Available data:
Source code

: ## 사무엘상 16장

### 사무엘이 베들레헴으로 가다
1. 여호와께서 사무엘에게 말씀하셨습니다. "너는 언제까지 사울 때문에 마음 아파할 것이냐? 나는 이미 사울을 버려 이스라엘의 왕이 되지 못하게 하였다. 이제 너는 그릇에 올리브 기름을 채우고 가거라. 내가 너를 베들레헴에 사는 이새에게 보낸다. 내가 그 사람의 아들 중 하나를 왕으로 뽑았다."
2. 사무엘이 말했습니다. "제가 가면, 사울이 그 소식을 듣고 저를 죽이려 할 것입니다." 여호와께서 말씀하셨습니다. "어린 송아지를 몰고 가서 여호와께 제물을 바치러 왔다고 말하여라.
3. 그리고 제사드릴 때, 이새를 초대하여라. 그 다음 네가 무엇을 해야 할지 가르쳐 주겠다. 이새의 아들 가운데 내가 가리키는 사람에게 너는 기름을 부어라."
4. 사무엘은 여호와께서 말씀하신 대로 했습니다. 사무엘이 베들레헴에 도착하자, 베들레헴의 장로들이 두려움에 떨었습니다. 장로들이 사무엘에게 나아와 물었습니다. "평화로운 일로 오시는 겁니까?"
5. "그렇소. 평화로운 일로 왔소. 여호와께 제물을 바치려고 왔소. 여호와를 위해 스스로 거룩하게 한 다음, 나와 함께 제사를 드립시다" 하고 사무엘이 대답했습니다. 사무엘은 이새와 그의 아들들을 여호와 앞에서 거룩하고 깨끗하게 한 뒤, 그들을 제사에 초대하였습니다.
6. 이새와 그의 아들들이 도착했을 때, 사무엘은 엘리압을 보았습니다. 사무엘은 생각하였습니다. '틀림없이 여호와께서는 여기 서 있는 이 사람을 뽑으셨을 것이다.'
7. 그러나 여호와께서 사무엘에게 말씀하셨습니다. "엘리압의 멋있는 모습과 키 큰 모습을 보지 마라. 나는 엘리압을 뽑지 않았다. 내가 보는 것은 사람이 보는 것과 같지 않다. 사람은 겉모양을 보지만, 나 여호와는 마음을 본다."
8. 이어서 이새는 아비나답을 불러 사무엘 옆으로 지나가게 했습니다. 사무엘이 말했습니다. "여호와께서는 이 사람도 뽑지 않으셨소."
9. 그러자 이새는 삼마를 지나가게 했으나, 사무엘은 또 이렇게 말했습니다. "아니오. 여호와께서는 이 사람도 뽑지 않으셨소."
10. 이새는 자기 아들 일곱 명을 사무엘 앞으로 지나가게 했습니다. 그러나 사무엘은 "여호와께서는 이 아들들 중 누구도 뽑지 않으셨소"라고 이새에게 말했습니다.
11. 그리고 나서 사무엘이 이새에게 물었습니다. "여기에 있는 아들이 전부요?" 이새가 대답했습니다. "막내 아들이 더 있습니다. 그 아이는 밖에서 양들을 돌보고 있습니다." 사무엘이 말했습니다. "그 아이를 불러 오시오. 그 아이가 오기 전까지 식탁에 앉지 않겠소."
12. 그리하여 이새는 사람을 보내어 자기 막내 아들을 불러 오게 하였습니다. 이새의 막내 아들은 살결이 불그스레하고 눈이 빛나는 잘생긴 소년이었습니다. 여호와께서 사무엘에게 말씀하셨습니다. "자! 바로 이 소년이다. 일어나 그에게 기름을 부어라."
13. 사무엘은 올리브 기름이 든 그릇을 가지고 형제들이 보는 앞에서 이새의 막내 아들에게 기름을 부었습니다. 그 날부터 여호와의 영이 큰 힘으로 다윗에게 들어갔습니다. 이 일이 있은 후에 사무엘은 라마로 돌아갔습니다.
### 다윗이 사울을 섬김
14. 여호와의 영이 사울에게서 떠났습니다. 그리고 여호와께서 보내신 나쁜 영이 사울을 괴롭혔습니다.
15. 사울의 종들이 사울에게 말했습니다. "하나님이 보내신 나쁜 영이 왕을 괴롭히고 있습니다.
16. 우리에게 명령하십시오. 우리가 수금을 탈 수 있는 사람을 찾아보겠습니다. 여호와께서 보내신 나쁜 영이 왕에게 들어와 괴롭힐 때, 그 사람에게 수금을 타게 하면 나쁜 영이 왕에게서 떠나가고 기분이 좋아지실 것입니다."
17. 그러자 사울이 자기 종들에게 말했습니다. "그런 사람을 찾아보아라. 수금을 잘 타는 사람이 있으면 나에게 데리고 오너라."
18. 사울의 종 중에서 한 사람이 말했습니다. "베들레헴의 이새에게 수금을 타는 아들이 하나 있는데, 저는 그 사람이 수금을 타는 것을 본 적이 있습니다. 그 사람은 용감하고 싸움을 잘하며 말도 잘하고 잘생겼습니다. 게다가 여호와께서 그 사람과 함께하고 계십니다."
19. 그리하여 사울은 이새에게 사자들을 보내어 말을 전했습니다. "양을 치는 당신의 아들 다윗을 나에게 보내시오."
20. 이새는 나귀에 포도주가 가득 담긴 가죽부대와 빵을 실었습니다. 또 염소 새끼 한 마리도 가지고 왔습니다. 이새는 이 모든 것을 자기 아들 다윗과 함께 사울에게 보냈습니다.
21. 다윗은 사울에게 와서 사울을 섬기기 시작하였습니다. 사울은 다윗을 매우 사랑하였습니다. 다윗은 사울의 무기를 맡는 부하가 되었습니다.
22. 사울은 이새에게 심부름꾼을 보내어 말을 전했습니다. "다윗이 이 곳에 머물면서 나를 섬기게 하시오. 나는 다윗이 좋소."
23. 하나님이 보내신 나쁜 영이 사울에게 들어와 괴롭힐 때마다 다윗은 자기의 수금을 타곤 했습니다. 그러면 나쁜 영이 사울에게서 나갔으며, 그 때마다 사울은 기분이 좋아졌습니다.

Assignment: Output, from the data above, the lines from the line with "그들을 제사에 초대하였습니다." to the line with "### 다윗이 사울을 섬김" exactly as they stand, both ends included and nothing else.

Response to the task:
5. "그렇소. 평화로운 일로 왔소. 여호와께 제물을 바치려고 왔소. 여호와를 위해 스스로 거룩하게 한 다음, 나와 함께 제사를 드립시다" 하고 사무엘이 대답했습니다. 사무엘은 이새와 그의 아들들을 여호와 앞에서 거룩하고 깨끗하게 한 뒤, 그들을 제사에 초대하였습니다.
6. 이새와 그의 아들들이 도착했을 때, 사무엘은 엘리압을 보았습니다. 사무엘은 생각하였습니다. '틀림없이 여호와께서는 여기 서 있는 이 사람을 뽑으셨을 것이다.'
7. 그러나 여호와께서 사무엘에게 말씀하셨습니다. "엘리압의 멋있는 모습과 키 큰 모습을 보지 마라. 나는 엘리압을 뽑지 않았다. 내가 보는 것은 사람이 보는 것과 같지 않다. 사람은 겉모양을 보지만, 나 여호와는 마음을 본다."
8. 이어서 이새는 아비나답을 불러 사무엘 옆으로 지나가게 했습니다. 사무엘이 말했습니다. "여호와께서는 이 사람도 뽑지 않으셨소."
9. 그러자 이새는 삼마를 지나가게 했으나, 사무엘은 또 이렇게 말했습니다. "아니오. 여호와께서는 이 사람도 뽑지 않으셨소."
10. 이새는 자기 아들 일곱 명을 사무엘 앞으로 지나가게 했습니다. 그러나 사무엘은 "여호와께서는 이 아들들 중 누구도 뽑지 않으셨소"라고 이새에게 말했습니다.
11. 그리고 나서 사무엘이 이새에게 물었습니다. "여기에 있는 아들이 전부요?" 이새가 대답했습니다. "막내 아들이 더 있습니다. 그 아이는 밖에서 양들을 돌보고 있습니다." 사무엘이 말했습니다. "그 아이를 불러 오시오. 그 아이가 오기 전까지 식탁에 앉지 않겠소."
12. 그리하여 이새는 사람을 보내어 자기 막내 아들을 불러 오게 하였습니다. 이새의 막내 아들은 살결이 불그스레하고 눈이 빛나는 잘생긴 소년이었습니다. 여호와께서 사무엘에게 말씀하셨습니다. "자! 바로 이 소년이다. 일어나 그에게 기름을 부어라."
13. 사무엘은 올리브 기름이 든 그릇을 가지고 형제들이 보는 앞에서 이새의 막내 아들에게 기름을 부었습니다. 그 날부터 여호와의 영이 큰 힘으로 다윗에게 들어갔습니다. 이 일이 있은 후에 사무엘은 라마로 돌아갔습니다.
### 다윗이 사울을 섬김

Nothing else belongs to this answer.